Не помог даже похоронный грим: кожа, когда-то изуродованная пламенем, а теперь и реактивами, лопнула. На запястьях проступала обожженная плоть. Впрочем, мисс Лайт и так-то никогда не заботилась о нежности своей кожи. Глупая, глупая девочка.
Грим не спас и лицо, поэтому его закрыли кружевной вуалью. Зато локоны, стелясь по гробовой подкладке, вились маленькими змейками. Волосы великолепного медно-каштанового оттенка не потускнели даже сейчас. Их украсили бледно-желтыми нарциссами; ажурные, будто резные лепестки источали тяжелый аромат, разносимый ветром. В этом запахе было что-то от лакрицы. Лакрицы и Рождества, которое уже не наступит.
Фелисия умерла очень молодой, а для юности нет ничего таинственнее смерти. Почти каждая из столпившихся у гроба, шмыгавших на холоде носиками девушек-гимназисток невольно представляла, что было бы, если бы в разверстую могильную яму погружали сейчас ее. У одних мысли были полны ужаса, и ужас отражался на побледневших, осунувшихся лицах. Других переполняло праздное любопытство, что тоже не могло ускользнуть от стороннего взгляда. Как сидел бы погребальный наряд, какие были бы цветы и много ли, кто из товарок плакал бы, кто лишился бы чувств…

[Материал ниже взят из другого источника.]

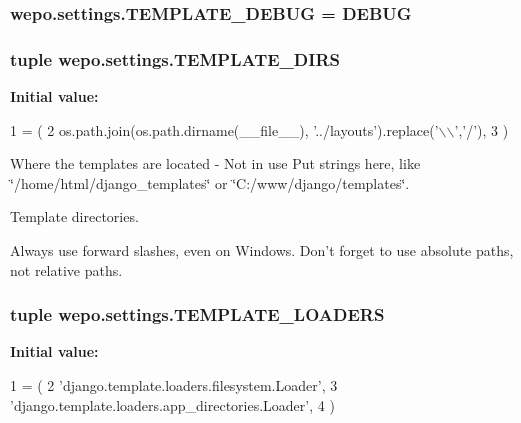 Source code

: \hypertarget{namespacewepo_1_1settings_a0f6674bef75273821f06faa219b29eeb}{
\subsubsection[{T\-E\-M\-P\-L\-A\-T\-E\-\_\-\-D\-E\-B\-U\-G}]{\setlength{\rightskip}{0pt plus 5cm}wepo.\-settings.\-T\-E\-M\-P\-L\-A\-T\-E\-\_\-\-D\-E\-B\-U\-G = {\bf D\-E\-B\-U\-G}}}\label{namespacewepo_1_1settings_a0f6674bef75273821f06faa219b29eeb}
\hypertarget{namespacewepo_1_1settings_a4cd3f2ad4c57d4a726db437cccd99a71}{
\subsubsection[{T\-E\-M\-P\-L\-A\-T\-E\-\_\-\-D\-I\-R\-S}]{\setlength{\rightskip}{0pt plus 5cm}tuple wepo.\-settings.\-T\-E\-M\-P\-L\-A\-T\-E\-\_\-\-D\-I\-R\-S}}\label{namespacewepo_1_1settings_a4cd3f2ad4c57d4a726db437cccd99a71}
{\bfseries Initial value\-:}
\begin{DoxyCode}
1 = (
2    os.path.join(os.path.dirname(\_\_file\_\_), \textcolor{stringliteral}{'../layouts'}).replace(\textcolor{stringliteral}{'\(\backslash\)\(\backslash\)'},\textcolor{stringliteral}{'/'}),
3 )
\end{DoxyCode}


Where the templates are located -\/ Not in use Put strings here, like \char`\"{}/home/html/django\-\_\-templates\char`\"{} or \char`\"{}\-C\-:/www/django/templates\char`\"{}. 

Template directories.

Always use forward slashes, even on Windows. Don't forget to use absolute paths, not relative paths. \hypertarget{namespacewepo_1_1settings_a9077964357f8bc248cd25fd1565c681d}{
\subsubsection[{T\-E\-M\-P\-L\-A\-T\-E\-\_\-\-L\-O\-A\-D\-E\-R\-S}]{\setlength{\rightskip}{0pt plus 5cm}tuple wepo.\-settings.\-T\-E\-M\-P\-L\-A\-T\-E\-\_\-\-L\-O\-A\-D\-E\-R\-S}}\label{namespacewepo_1_1settings_a9077964357f8bc248cd25fd1565c681d}
{\bfseries Initial value\-:}
\begin{DoxyCode}
1 = (
2    \textcolor{stringliteral}{'django.template.loaders.filesystem.Loader'},
3    \textcolor{stringliteral}{'django.template.loaders.app\_directories.Loader'},
4 )
\end{DoxyCode}


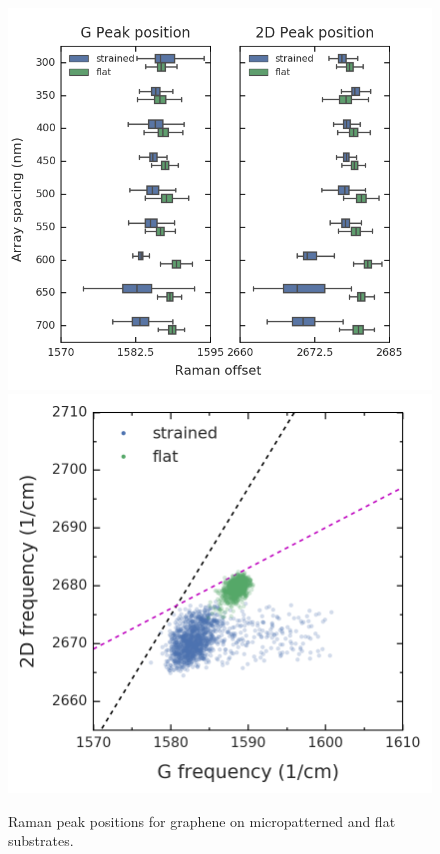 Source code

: \documentclass[%
 aip,
 apl,%
 amsmath,amssymb,
 reprint,%
]{revtex4-1}
\begin{document}
\begin{figure}
\centering
\includegraphics[width=\columnwidth]{raman_plot}
\includegraphics[width=0.9\columnwidth]{raman-g_vs_2d}
\caption{Raman peak positions for graphene on micropatterned and flat substrates.}
\label{'fig:raman'}
\end{figure}
\end{document}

Лорре́йн Белл не думала ни о чем. Она избегала смотреть на закрытое лицо. Металась взглядом от оборок платья к нарциссам и другим, тоже украшавшим гроб цветам. Золотые лилии, сорт с музыкальным названием «Аллегро». Фелисия любила их, и их же, судя по мемуарам, любила знаменитая изобретательница Джильо́ла Аме́ри и… кто-то еще. Да, точно, Фелисия рассказывала, когда была жива. А может, это было в одной из десятков книг, которые они прочли вместе, заедая прочитанное конфетами и яблоками?..
– Лори. – Рука в бархатной перчатке легла на плечо. – Готова?
Мисс Белл закусила губу, слушая голос классной дамы. Руку на плечо ей клали только два человека – покойный отец и один старый ирландец, хозяин книжной лавки, о котором она не хотела вспоминать по многим причинам. Лорре́йн угрюмо дернулась и пробормотала:
– Да.
Ее выпустили.
– Тогда пора.
Шаг по заиндевевшей, будто кружевной траве. Еще шаг. Пастор удивленно глянул поверх книги: почему к яме идет чужая девушка? Где мать покойной? Отец? Жених?..
Нигде, преподобный. Нет их, была только я.
Хорошо, что никто не заставил ее – единственную подругу покойной – говорить речь. И хорошо, что тело вообще хоронили по обряду, а не как подобает в таких случаях. Впрочем, провинциальный Бог был добрее лондонского. Он понимал, сколько горя упало на плечи Фелисии Лайт, и мог простить ее выбор, упокоить мятежную душу. Лори в это верила. Она выдавила улыбку и бросила вниз мерзлую горсть земли.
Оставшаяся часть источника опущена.